Work instructions: If a line in the records contains the string "Custom", show that line.

Records for the task START

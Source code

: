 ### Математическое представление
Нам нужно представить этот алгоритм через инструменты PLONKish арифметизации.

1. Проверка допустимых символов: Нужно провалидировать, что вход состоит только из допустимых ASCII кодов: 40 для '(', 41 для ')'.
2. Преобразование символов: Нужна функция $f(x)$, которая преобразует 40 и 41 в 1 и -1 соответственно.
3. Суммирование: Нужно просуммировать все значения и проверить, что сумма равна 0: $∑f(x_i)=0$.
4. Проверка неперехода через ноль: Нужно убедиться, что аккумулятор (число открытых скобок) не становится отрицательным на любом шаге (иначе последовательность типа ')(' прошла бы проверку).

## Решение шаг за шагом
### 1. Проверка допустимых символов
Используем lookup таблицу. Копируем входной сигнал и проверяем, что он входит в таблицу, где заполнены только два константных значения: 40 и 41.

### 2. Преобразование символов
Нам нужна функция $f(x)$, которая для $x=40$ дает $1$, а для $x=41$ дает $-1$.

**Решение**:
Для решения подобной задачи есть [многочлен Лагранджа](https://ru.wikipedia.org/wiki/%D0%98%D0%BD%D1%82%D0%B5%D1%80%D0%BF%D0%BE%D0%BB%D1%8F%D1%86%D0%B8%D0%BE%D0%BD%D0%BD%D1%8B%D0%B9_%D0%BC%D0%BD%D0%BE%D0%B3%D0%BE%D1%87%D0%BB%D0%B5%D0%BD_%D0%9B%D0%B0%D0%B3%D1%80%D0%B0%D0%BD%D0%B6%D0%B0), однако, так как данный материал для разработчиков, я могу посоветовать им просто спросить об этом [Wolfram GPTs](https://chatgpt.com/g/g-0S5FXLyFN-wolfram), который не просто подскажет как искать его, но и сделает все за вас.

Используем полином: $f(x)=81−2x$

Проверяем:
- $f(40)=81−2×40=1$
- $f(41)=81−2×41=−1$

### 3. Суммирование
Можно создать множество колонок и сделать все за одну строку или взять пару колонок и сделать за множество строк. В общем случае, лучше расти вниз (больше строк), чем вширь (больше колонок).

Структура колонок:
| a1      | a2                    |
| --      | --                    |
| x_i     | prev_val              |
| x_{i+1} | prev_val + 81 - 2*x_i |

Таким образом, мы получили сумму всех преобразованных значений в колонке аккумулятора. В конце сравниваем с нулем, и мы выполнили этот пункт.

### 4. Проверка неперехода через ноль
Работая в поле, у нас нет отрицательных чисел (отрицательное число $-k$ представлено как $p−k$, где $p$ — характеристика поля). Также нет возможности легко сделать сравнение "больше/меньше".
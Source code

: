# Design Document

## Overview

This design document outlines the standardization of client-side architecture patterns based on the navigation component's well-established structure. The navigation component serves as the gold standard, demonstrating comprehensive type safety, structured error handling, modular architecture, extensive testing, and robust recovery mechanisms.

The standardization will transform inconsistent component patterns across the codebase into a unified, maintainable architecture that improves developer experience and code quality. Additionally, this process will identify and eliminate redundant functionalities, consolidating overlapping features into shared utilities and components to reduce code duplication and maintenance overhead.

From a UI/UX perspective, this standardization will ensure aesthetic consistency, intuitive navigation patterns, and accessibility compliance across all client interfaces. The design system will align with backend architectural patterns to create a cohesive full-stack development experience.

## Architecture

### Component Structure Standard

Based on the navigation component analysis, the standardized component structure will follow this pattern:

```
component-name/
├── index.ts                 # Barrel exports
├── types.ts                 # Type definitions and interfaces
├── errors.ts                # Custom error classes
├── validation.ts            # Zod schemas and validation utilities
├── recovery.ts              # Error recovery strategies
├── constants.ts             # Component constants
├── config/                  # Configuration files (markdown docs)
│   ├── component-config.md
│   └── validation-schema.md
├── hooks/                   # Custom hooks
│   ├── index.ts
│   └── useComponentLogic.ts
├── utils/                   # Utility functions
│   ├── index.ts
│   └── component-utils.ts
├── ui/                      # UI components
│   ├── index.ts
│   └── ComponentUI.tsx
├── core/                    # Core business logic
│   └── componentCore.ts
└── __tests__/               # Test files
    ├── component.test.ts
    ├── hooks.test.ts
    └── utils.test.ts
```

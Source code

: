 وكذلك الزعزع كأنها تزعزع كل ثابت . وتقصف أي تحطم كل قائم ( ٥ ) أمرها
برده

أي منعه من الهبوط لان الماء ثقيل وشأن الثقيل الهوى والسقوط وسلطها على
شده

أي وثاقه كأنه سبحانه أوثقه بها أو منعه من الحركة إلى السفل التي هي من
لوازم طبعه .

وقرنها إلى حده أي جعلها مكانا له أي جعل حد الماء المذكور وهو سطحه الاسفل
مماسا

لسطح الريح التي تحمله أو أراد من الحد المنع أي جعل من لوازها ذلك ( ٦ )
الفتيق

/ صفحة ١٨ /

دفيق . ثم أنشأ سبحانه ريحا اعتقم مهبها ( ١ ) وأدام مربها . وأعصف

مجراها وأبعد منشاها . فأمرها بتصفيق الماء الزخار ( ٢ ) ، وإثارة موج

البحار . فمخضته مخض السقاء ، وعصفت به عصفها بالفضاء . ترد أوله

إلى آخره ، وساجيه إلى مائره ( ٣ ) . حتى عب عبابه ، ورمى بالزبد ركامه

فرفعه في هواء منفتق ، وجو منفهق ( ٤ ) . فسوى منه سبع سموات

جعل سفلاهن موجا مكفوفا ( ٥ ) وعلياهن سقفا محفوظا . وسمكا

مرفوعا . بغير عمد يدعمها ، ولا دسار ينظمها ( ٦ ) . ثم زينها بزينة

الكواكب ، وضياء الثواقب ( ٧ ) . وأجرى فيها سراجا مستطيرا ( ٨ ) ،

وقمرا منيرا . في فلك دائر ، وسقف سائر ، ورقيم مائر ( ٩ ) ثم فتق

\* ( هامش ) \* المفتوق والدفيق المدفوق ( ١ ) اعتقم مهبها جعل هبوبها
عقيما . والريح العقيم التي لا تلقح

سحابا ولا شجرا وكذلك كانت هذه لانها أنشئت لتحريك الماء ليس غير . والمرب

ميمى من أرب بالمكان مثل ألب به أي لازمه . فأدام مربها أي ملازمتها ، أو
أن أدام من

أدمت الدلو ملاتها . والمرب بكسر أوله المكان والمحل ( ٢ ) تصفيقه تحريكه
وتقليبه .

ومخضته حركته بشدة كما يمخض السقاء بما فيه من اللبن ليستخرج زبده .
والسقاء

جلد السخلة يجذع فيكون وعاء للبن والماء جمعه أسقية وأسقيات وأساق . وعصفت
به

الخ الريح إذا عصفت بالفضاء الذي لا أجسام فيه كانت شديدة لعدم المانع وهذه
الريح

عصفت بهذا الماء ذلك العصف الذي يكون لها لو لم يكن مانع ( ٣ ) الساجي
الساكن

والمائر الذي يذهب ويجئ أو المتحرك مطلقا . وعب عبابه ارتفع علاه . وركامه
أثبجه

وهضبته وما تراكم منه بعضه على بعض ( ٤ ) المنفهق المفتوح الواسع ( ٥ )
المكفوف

Records for the task END

Result:
├── errors.ts                # Custom error classes
├── hooks/                   # Custom hooks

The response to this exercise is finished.